Hamill: This is a book full of love stories—the big one you reference, of course, but also several other familial and romantic relationships (both good and bad) that provide the emotional backbone of the novel. These love stories were a good way for me to explore the questions I mentioned before, about how to live and what has value in a universe without inherent meaning. I guess it’s my answer to Lovecraft—so what if the universe doesn’t care about you? People do. You care about other people. And the way that you handle the people in your life can turn you monstrous or keep you human. Sometimes it does both.
Q: Structurally, Cosmology is a fascinating and wholly immersive read. Can you explain the way you’ve chosen to structure the book? How does its structure reflect its content?
Hamill: I wanted to create a world that a reader could disappear into, filled with characters they’d want to spend time with, and an eerie suburban gothic vibe to cast a shadow over it all. However, I had no real idea how to approach such a big project, how to gracefully move from the 1960s to the 2010s with the style of, say, The Hotel New Hampshire, which seems to handle the passage of time pretty effortlessly. I’ve always been a cinematic, scene-focused writer, so my solution was to break my narrative into discrete sections, each set in a very limited time period, and leading to a crisis point in the Turners’ lives. For most of the book, this takes the form of a different Halloween season, and although Noah remains the narrator throughout, the emotional focus of each section rests with a different member of the family dealing with their own demons (both literal and figurative). Each section is also followed by a mysterious interlude meant to hint at the larger mysteries of the book and to deepen our emotional connection to the characters. In this way, the book can cover a lot of ground relatively quickly, but also (hopefully) keeps the reader a little off-guard and uncomfortable, since the gaps between sections are usually pretty wide, and the characters undergo a lot of change between.

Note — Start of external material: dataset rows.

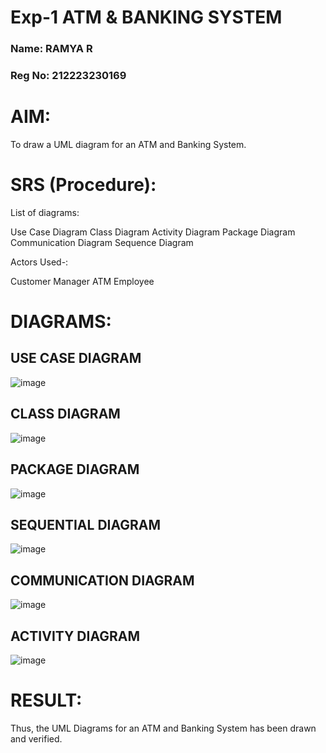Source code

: # Exp-1 ATM & BANKING SYSTEM
### Name: RAMYA R
### Reg No: 212223230169
# AIM:

To draw a UML diagram for an ATM and Banking System.

# SRS (Procedure):

List of diagrams:

Use Case Diagram
Class Diagram
Activity Diagram
Package Diagram
Communication Diagram
Sequence Diagram

Actors Used-:

Customer
Manager
ATM
Employee

# DIAGRAMS:
## USE CASE DIAGRAM
![image](https://github.com/user-attachments/assets/5412f665-14dc-4133-b588-40c75cc32c1c)

## CLASS DIAGRAM
![image](https://github.com/user-attachments/assets/d6ca65e9-440b-4e86-9677-de52000b2cb1)

## PACKAGE DIAGRAM
![image](https://github.com/user-attachments/assets/f45845c4-978c-4d90-822f-7e1d85f09be6)

## SEQUENTIAL DIAGRAM
![image](https://github.com/user-attachments/assets/d1a8b0b0-91b3-4159-b104-3850bd930f9f)

## COMMUNICATION DIAGRAM
![image](https://github.com/user-attachments/assets/5e8048aa-e870-428c-8972-f37686f084c0)

## ACTIVITY DIAGRAM
![image](https://github.com/user-attachments/assets/3ffc1430-994f-4c33-bbc9-a9c61a38101a)


# RESULT:
Thus, the UML Diagrams for an ATM and Banking System has been drawn and verified.
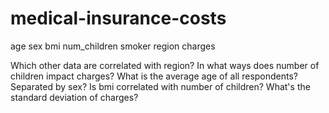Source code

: # medical-insurance-costs

age
sex
bmi
num_children
smoker
region
charges

Which other data are correlated with region? 
In what ways does number of children impact charges?
What is the average age of all respondents? Separated by sex?
Is bmi correlated with number of children?
What's the standard deviation of charges?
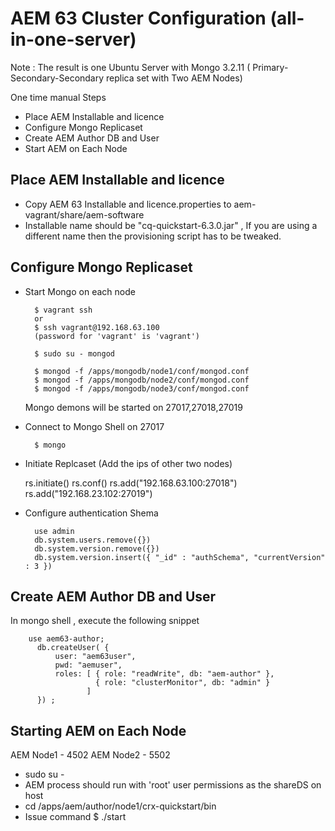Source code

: AEM 63 Cluster Configuration (all-in-one-server)
==============================
Note : The result is one Ubuntu Server with Mongo 3.2.11 ( Primary-Secondary-Secondary replica set  with Two AEM Nodes)

One time manual Steps 
- Place AEM Installable and licence
- Configure Mongo Replicaset
- Create AEM Author DB and User
- Start AEM on Each Node

Place AEM Installable and licence
---------------------------------
- Copy AEM 63 Installable and licence.properties to aem-vagrant/share/aem-software
- Installable name should be "cq-quickstart-6.3.0.jar" , If you are using a different name then the provisioning script has to be tweaked.

Configure Mongo Replicaset
---------------------------

- Start Mongo on each node
        
        $ vagrant ssh
        or
        $ ssh vagrant@192.168.63.100
        (password for 'vagrant' is 'vagrant')
		
        $ sudo su - mongod

		$ mongod -f /apps/mongodb/node1/conf/mongod.conf
        $ mongod -f /apps/mongodb/node2/conf/mongod.conf
        $ mongod -f /apps/mongodb/node3/conf/mongod.conf
        
	
    Mongo demons will be started on 27017,27018,27019
    
- Connect to Mongo Shell on 27017


		$ mongo

- Initiate Replcaset (Add the ips of other two nodes)


  	rs.initiate()
  	rs.conf()
  	rs.add("192.168.63.100:27018")
  	rs.add("192.168.23.102:27019")
  
  
- Configure authentication Shema

        use admin
        db.system.users.remove({})
        db.system.version.remove({})
        db.system.version.insert({ "_id" : "authSchema", "currentVersion" : 3 })
        
Create AEM Author DB and User
 ------------------------------
In mongo shell , execute the following snippet

		use aem63-author;
		  db.createUser( {
			  user: "aem63user",
			  pwd: "aemuser",
			  roles: [ { role: "readWrite", db: "aem-author" },
					   { role: "clusterMonitor", db: "admin" }
					 ]
		  }) ;


Starting AEM on Each Node 
-------------

AEM Node1 - 4502 
AEM Node2 - 5502

- sudo su -
- AEM process should run with 'root' user permissions as the shareDS on host
- cd /apps/aem/author/node1/crx-quickstart/bin
- Issue command 
		$ ./start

Q: Is it fair to say that horror is having a resurgence in the mainstream? Why, in your opinion, are people gravitating towards phenomena like Stranger Things and the new IT adaptations now?
Hamill: I saw a headline last year on The Telegraph about how horror fiction sales were at a four year high, so I think it’s fair to say that mainstream audiences are paying a little more attention to horror these days. It’s interesting that you mention Stranger Things and the new IT movies, because both are 1980s nostalgia trips. The 1980s are having a moment right now, and horror was huge in the 1980s, when Stephen King and John Carpenter were doing some of their best work, and slasher films were everywhere. There’s a lot of fear and uncertainty in the public consciousness right now, a lot of social upheaval and backlash, and it makes sense that audiences would want to flee back to a time that felt safe and easier to understand, even in the context of a horror story.  
But there’s also another piece to horror’s recent resurgence, one not buried in the past, with the fears of straight white men: the last several years have given us a vanguard of new, diverse voices in the horror field, using the form to give voice to traditionally repressed groups and allowing wider audiences to engage in some difficult conversations about race (Jordan Peele’s Get Out and Victor LaValle’s The Ballad of Black Tom), parenthood (Jennifer Kent’s The Babadook), disability and immigration (Guillermo del Toro’s The Shape of Water), women’s autonomy (Carmen Maria Machado’s Her Body and Other Parties), and so on. These are incredibly vital conversations and voices, and I think the strong audience response to these works is very telling about where we are as a nation.